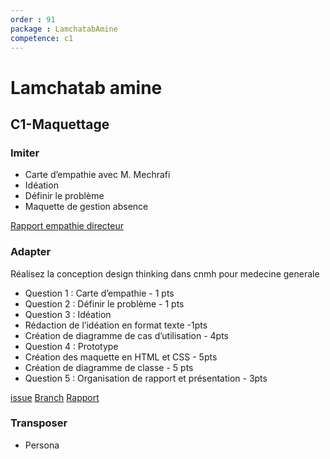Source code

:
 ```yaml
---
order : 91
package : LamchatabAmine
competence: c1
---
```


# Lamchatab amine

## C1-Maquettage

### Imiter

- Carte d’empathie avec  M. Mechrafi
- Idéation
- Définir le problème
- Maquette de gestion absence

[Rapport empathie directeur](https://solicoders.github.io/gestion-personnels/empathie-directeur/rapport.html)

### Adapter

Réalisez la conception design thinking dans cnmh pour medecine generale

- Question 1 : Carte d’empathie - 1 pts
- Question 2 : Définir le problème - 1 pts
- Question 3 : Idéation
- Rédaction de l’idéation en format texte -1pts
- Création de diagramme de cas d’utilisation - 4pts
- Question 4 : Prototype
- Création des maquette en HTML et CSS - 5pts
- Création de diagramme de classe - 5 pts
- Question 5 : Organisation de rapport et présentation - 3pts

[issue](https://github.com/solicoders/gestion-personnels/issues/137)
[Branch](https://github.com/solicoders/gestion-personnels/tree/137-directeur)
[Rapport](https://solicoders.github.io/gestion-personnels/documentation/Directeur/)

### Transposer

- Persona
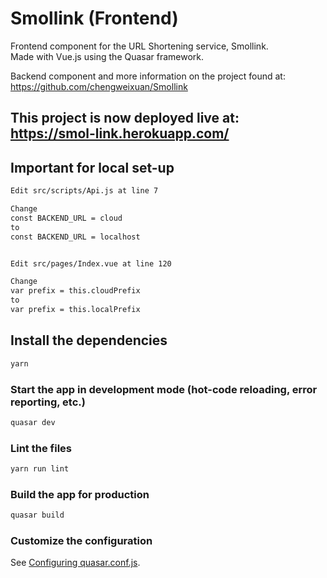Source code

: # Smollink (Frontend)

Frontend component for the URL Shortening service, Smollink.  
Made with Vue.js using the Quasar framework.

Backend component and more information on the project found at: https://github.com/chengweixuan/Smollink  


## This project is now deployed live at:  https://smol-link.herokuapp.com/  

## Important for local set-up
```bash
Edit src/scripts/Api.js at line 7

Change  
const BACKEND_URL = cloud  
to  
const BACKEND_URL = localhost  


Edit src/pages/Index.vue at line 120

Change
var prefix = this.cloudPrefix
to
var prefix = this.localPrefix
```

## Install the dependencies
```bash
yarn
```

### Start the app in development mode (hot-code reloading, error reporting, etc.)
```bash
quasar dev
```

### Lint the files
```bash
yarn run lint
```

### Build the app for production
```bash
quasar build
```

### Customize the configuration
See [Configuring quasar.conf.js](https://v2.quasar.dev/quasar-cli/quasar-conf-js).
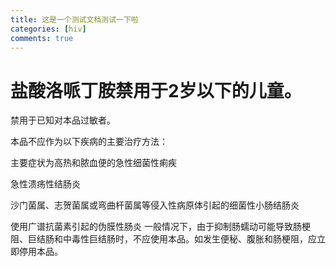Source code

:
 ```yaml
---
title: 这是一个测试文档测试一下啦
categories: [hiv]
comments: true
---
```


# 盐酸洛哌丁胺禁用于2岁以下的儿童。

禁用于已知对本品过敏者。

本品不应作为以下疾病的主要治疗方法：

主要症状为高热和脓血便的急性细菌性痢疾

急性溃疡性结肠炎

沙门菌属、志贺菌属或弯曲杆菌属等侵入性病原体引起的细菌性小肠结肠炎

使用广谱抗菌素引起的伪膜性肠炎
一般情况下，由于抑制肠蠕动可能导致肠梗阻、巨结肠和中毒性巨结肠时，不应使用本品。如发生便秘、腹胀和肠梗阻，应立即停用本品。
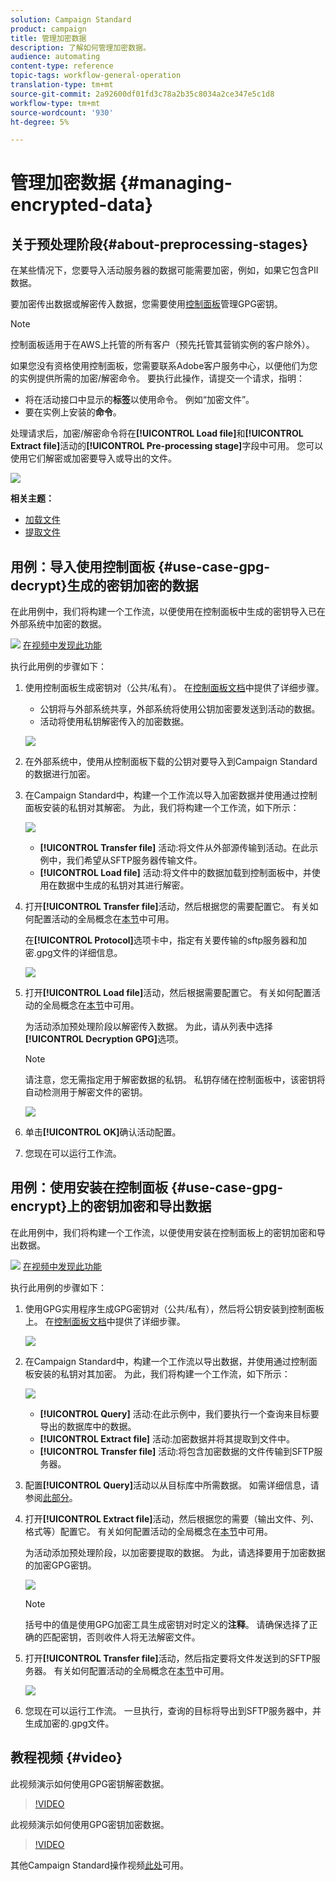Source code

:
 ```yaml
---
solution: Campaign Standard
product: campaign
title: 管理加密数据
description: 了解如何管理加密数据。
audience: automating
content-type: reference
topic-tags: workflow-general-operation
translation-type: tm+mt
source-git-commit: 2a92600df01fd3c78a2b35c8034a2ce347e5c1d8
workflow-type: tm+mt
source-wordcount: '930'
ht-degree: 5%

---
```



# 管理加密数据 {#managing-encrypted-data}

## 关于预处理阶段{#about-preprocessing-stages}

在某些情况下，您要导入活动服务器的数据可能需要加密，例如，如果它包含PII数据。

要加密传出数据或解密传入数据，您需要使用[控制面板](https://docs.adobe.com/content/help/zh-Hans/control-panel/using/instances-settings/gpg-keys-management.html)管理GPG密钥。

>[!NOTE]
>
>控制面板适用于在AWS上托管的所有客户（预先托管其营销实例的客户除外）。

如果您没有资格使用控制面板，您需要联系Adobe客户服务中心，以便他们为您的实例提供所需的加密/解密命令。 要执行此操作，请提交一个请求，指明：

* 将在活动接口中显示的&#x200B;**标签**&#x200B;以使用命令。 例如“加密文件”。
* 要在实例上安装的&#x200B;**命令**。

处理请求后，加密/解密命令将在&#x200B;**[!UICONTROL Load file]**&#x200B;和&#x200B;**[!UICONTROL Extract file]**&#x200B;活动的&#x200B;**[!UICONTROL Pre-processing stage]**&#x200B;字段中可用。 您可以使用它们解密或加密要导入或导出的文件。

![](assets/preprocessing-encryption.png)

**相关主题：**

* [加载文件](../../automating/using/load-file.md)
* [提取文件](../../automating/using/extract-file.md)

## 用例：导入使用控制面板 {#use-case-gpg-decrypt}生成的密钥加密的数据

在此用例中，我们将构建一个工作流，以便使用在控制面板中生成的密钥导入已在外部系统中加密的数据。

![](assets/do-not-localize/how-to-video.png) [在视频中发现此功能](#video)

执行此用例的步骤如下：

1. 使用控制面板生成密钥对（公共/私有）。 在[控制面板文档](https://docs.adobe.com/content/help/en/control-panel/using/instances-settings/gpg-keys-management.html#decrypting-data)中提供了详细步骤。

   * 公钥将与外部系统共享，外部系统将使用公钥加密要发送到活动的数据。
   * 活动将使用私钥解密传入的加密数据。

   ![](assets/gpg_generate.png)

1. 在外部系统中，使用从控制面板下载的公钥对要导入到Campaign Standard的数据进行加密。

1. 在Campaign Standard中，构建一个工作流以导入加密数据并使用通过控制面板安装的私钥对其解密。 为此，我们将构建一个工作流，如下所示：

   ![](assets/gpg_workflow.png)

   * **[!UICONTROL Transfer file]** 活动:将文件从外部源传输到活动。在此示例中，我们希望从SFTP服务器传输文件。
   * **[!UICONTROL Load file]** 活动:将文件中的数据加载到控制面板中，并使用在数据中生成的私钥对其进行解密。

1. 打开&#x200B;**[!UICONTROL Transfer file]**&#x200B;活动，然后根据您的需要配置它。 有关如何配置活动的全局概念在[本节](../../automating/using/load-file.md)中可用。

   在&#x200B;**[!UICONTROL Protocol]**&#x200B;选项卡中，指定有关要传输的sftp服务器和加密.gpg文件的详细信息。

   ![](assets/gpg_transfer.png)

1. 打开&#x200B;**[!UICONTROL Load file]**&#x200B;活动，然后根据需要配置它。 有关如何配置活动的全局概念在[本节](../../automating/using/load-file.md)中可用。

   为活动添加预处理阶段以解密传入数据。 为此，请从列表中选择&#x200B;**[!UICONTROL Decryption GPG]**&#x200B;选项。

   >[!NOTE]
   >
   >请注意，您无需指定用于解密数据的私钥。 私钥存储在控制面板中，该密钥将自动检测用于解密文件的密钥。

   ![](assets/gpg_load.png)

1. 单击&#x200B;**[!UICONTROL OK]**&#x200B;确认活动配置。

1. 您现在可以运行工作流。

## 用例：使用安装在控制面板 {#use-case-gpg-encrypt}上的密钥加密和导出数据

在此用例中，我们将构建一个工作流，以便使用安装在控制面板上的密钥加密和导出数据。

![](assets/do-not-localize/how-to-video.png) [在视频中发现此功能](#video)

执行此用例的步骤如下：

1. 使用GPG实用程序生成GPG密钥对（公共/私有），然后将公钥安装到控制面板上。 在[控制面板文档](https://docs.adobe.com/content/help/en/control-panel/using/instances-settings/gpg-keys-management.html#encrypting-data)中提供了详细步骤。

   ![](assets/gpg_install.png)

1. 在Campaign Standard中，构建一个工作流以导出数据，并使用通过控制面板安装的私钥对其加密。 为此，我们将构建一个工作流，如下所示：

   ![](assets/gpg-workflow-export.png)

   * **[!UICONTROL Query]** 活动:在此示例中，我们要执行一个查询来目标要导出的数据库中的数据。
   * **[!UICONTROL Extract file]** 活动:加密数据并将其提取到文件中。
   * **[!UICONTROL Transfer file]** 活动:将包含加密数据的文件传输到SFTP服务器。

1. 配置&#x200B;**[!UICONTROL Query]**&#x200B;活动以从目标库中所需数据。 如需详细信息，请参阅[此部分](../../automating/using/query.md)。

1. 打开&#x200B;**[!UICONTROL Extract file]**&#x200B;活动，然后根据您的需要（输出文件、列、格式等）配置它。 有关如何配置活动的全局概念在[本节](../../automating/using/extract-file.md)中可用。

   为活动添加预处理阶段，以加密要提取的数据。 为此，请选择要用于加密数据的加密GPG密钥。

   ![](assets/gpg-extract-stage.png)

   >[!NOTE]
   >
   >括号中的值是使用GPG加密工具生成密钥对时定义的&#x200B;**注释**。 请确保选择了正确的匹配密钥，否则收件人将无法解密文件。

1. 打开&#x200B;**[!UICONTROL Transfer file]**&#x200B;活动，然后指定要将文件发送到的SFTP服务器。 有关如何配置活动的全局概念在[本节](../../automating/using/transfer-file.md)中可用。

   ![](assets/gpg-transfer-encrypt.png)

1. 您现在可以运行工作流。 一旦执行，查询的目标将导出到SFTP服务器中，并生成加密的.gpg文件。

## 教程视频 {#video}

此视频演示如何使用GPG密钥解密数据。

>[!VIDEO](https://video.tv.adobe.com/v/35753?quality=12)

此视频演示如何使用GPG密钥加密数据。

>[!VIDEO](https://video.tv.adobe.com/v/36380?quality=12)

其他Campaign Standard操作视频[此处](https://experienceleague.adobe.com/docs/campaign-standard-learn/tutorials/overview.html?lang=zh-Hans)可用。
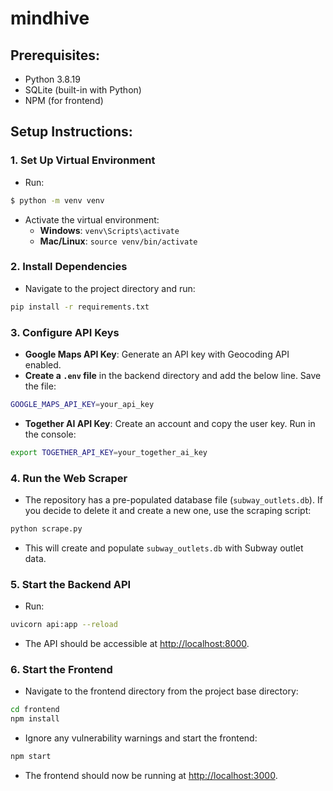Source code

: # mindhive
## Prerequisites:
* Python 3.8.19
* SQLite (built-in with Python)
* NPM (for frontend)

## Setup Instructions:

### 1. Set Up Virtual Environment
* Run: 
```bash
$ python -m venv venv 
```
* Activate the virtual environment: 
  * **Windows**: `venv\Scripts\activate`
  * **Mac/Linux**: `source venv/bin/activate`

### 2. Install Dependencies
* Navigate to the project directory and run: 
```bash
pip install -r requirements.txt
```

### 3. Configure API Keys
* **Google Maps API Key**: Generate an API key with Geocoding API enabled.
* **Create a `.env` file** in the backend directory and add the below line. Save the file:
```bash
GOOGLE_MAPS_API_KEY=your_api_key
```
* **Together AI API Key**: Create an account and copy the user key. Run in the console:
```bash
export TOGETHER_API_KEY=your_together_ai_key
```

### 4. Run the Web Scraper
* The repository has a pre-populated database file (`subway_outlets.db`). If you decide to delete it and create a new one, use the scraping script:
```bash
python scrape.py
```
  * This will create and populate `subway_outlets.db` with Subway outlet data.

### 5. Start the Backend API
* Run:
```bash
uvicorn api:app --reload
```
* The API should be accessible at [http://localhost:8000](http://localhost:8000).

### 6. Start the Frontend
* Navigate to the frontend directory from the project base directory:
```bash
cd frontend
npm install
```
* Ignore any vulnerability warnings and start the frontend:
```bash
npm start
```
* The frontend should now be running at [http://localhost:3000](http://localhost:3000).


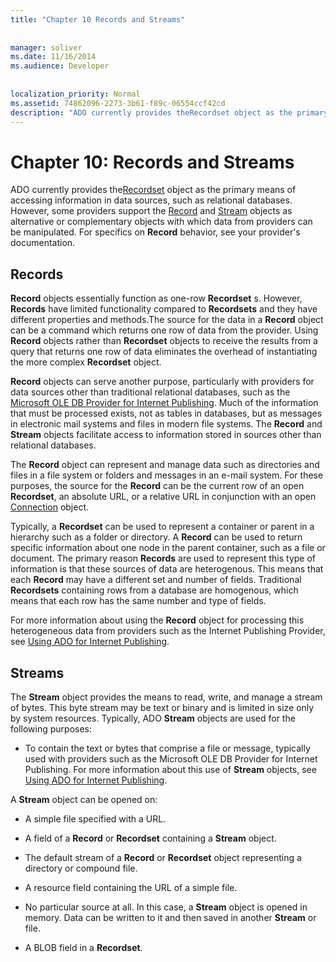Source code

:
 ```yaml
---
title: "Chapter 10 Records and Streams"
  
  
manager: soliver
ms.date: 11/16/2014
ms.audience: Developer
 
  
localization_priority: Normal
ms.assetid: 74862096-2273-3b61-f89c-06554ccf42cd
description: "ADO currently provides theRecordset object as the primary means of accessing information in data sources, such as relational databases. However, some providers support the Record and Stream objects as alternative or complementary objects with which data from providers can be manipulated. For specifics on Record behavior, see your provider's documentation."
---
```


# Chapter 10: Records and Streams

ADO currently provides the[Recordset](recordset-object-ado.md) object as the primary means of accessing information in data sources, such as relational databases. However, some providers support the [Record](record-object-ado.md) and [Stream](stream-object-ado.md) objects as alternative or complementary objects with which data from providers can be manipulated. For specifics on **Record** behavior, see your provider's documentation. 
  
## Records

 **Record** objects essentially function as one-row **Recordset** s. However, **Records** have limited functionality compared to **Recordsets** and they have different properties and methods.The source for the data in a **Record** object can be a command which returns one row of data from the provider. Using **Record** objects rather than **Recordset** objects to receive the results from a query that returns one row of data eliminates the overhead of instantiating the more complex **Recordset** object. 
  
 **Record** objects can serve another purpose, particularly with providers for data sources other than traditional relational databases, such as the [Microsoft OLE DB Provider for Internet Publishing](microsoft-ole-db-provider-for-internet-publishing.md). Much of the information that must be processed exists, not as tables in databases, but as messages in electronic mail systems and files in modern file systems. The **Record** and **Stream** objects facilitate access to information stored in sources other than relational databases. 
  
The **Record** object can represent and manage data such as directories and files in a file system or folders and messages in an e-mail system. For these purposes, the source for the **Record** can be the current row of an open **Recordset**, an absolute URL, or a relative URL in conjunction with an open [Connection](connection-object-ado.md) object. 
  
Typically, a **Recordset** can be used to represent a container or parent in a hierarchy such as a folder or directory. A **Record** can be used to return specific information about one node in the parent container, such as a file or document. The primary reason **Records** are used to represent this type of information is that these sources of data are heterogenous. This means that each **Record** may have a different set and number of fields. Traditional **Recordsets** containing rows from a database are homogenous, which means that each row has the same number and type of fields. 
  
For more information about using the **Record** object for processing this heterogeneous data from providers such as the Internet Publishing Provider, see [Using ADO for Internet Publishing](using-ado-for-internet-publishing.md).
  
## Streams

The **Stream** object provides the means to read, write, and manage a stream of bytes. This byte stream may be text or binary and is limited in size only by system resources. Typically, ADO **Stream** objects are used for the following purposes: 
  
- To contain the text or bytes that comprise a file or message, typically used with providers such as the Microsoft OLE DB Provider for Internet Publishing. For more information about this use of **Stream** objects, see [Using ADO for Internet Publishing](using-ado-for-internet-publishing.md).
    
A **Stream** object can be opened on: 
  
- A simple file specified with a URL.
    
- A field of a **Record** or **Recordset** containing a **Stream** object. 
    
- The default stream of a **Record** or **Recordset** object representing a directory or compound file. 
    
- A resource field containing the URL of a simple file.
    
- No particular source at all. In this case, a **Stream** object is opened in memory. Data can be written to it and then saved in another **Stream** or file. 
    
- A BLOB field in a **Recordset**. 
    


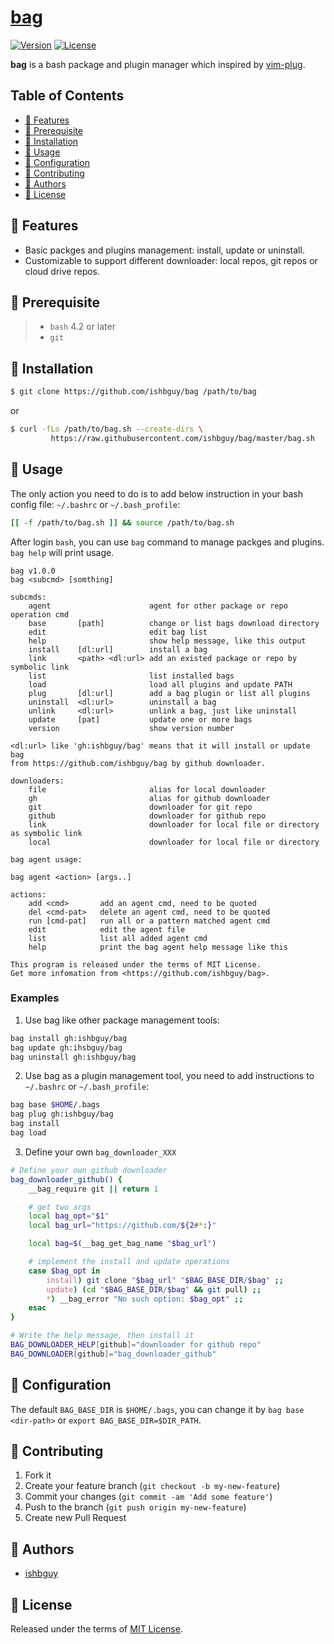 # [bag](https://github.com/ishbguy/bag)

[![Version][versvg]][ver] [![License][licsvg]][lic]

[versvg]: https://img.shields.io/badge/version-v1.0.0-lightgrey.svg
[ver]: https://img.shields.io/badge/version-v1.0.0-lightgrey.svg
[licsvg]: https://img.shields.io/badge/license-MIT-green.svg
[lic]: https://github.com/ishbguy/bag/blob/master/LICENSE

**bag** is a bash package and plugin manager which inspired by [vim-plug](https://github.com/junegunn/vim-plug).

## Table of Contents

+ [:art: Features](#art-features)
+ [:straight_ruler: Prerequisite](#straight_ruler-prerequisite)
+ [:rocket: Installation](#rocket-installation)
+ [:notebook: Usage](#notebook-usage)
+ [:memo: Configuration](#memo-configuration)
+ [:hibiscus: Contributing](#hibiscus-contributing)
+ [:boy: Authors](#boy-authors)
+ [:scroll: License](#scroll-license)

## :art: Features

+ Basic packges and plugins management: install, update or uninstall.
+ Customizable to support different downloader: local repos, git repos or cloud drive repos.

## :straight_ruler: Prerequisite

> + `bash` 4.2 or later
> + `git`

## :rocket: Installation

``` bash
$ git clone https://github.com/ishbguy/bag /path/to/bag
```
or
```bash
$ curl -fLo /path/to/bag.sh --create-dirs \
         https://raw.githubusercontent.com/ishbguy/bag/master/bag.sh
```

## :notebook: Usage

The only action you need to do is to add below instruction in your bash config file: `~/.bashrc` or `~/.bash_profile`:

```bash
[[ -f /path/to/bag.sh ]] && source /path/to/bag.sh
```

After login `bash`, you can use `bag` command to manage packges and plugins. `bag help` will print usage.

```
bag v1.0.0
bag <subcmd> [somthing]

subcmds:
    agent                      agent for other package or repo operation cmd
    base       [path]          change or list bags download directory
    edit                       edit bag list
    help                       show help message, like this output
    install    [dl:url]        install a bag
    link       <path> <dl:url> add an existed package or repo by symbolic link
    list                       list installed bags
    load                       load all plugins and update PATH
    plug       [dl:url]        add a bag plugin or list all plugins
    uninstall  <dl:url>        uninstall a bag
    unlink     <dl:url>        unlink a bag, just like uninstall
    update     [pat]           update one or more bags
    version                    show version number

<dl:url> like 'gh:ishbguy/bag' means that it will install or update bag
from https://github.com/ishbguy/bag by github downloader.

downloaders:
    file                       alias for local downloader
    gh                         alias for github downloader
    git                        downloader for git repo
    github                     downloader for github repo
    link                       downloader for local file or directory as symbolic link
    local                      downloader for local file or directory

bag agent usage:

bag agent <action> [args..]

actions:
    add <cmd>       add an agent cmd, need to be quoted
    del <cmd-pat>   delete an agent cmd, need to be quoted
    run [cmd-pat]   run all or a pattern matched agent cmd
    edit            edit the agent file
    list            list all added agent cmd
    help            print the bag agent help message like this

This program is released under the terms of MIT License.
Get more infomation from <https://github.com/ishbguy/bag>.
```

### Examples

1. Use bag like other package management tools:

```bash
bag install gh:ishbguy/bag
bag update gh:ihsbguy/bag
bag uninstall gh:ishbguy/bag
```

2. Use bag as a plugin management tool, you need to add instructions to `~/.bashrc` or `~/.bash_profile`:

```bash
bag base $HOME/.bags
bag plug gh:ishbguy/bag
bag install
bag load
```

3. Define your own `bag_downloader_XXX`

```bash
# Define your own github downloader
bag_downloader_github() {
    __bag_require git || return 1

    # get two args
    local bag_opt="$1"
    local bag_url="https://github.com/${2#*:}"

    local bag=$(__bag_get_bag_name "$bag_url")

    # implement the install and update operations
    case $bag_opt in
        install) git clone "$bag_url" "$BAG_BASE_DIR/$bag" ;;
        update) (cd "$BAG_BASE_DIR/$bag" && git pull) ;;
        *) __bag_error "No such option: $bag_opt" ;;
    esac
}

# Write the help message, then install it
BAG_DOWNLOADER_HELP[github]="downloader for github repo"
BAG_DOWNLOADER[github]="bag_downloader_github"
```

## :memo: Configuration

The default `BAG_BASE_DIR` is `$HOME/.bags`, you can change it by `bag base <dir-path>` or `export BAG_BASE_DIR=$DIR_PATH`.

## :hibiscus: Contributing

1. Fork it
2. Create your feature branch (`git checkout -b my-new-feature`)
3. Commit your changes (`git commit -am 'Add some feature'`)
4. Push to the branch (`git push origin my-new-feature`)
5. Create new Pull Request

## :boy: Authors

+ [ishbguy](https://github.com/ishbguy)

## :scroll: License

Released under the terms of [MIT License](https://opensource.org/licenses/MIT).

Exercise requirements - Among the lines above, which contain the word "about"? Copy every one.

Problem solution -
## 关于预处理阶段{#about-preprocessing-stages}
Typically, a **Recordset** can be used to represent a container or parent in a hierarchy such as a folder or directory. A **Record** can be used to return specific information about one node in the parent container, such as a file or document. The primary reason **Records** are used to represent this type of information is that these sources of data are heterogenous. This means that each **Record** may have a different set and number of fields. Traditional **Recordsets** containing rows from a database are homogenous, which means that each row has the same number and type of fields. 
For more information about using the **Record** object for processing this heterogeneous data from providers such as the Internet Publishing Provider, see [Using ADO for Internet Publishing](using-ado-for-internet-publishing.md).
- To contain the text or bytes that comprise a file or message, typically used with providers such as the Microsoft OLE DB Provider for Internet Publishing. For more information about this use of **Stream** objects, see [Using ADO for Internet Publishing](using-ado-for-internet-publishing.md).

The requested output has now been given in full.